Sunday, April 15, 2012

The Liberty Mutual Looter

"It’s greed to top all" by Brian McGrory  |  Globe Columnist, April 13, 2012

At some point in the future, maybe 50 years from now, maybe a century, historians will look back at this era as the time when America basically lost its collective mind.  

Like Germany under Hitler?

The latest example is Ted Kelly, the recently retired chief executive officer of Boston’s Liberty Mutual insurance company. Ask any official or business person across the state, and they’ll sing Kelly’s praises: good guy, insanely smart, devoted to the common cause, all of that manifest in the fact that Liberty Mutual grew at breakneck speed under his leadership and gave millions of dollars away.  

Also see: Mass. Democrats' Cash Cow

State Handing Out Tax Loot to Liberty

At least you know whose pocket it was going into as your social services are slashed.

There’s something else, though, that came out this week. Ted Kelly had an annual compensation package of $50 million for the last four years. Yes, there’s a zero after the 5. That’s just shy of a million dollars a week, $192,000 per working day, $24,000 an hour. To run an insurance company....

Related: Liberty Mutual’s $50m CEO pay stands out

Insurer’s ex-CEO reveals 2011 pay

Every Liberty Mutual policyholder, all those regular people making ends meet at kitchen tables, have paid for Kelly to take $200 million out of the company, their company, over the last four years. Every Massachusetts taxpayer is footing part of his salary, given that the state granted Kelly’s company a $46.5 million tax break for a new headquarters in Boston. The whole thing is grotesque....

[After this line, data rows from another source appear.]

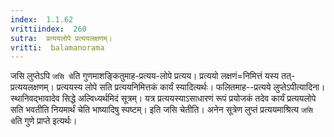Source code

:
 ```yaml
---
index:  1.1.62
vrittiindex:  260
sutra:  प्रत्ययलोपे प्रत्ययलक्षणम्।
vritti:  balamanorama 
---
```


जसि लुप्तेऽपि `जसि चे`ति गुणमाशङ्कितुमाह-प्रत्यय-लोपे प्रत्यय। प्रत्ययो लक्षणं=निमित्तं यस्य तत्-प्रत्ययलक्षणम्। प्रत्ययस्य लोपे सति प्रत्ययनिमित्तकं कार्यं स्यादित्यर्थः। फलितमाह--प्रत्यये लुप्तेऽपीत्यादिना। स्थानिवद्भावादेव सिद्धे अल्विध्यर्थमिदं सूत्रम्। यत्र प्रत्ययस्याऽसाधारणं रूपं प्रयोजकं तदेव कार्यं प्रत्ययलोपे सति भवतीति नियमार्थं चेति भाष्यादिषु स्पष्टम्। इति जसि चेतीति। अनेन सूत्रेण लुप्तं प्रत्ययमाश्रित्य `जसि चे`ति गुणे प्राप्ते इत्यर्थः। 


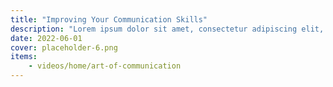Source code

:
 ```yaml
---
title: "Improving Your Communication Skills"
description: "Lorem ipsum dolor sit amet, consectetur adipiscing elit, sed do eiusmod tempor incididunt ut labore et dolore magna aliqua."
date: 2022-06-01
cover: placeholder-6.png
items:
    - videos/home/art-of-communication
---
```

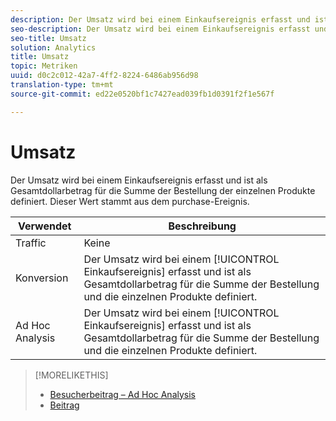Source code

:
 ```yaml
---
description: Der Umsatz wird bei einem Einkaufsereignis erfasst und ist als Gesamtdollarbetrag für die Summe der Bestellung der einzelnen Produkte definiert. Dieser Wert stammt aus dem purchase-Ereignis.
seo-description: Der Umsatz wird bei einem Einkaufsereignis erfasst und ist als Gesamtdollarbetrag für die Summe der Bestellung der einzelnen Produkte definiert. Dieser Wert stammt aus dem purchase-Ereignis.
seo-title: Umsatz
solution: Analytics
title: Umsatz
topic: Metriken
uuid: d0c2c012-42a7-4ff2-8224-6486ab956d98
translation-type: tm+mt
source-git-commit: ed22e0520bf1c7427ead039fb1d0391f2f1e567f

---
```



# Umsatz

Der Umsatz wird bei einem Einkaufsereignis erfasst und ist als Gesamtdollarbetrag für die Summe der Bestellung der einzelnen Produkte definiert. Dieser Wert stammt aus dem purchase-Ereignis.

| Verwendet | Beschreibung |
|---|---|
| Traffic | Keine |
| Konversion | Der Umsatz wird bei einem [!UICONTROL Einkaufsereignis] erfasst und ist als Gesamtdollarbetrag für die Summe der Bestellung und die einzelnen Produkte definiert. |
| Ad Hoc Analysis  | Der Umsatz wird bei einem [!UICONTROL Einkaufsereignis] erfasst und ist als Gesamtdollarbetrag für die Summe der Bestellung und die einzelnen Produkte definiert. |

>[!MORELIKETHIS]
>
>* [Besucherbeitrag – Ad Hoc Analysis](/help/components/c-variables/c-metrics/metrics-visitor-participation.md)
>* [Beitrag](/help/components/c-variables/c-metrics/metrics-participation.md)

Corporate profits set a post World War II record last year, but worker pay fell 2 percent.  

Just thought that was important.

Chieftains are swimming in millions while unemployment is historically high. We’re in an era of princes and paupers, mansions and minions, with income inequality here rivaling developing countries like Uganda and Cameroon and tax policies that favor the uber-rich.  

Time for a revolution!

Fifty million a year for an insurance executive? The corporate world thinks this is business as usual, the way things are supposed to be. It’s really nothing short of obscene, more evidence of an unparalleled age of greed.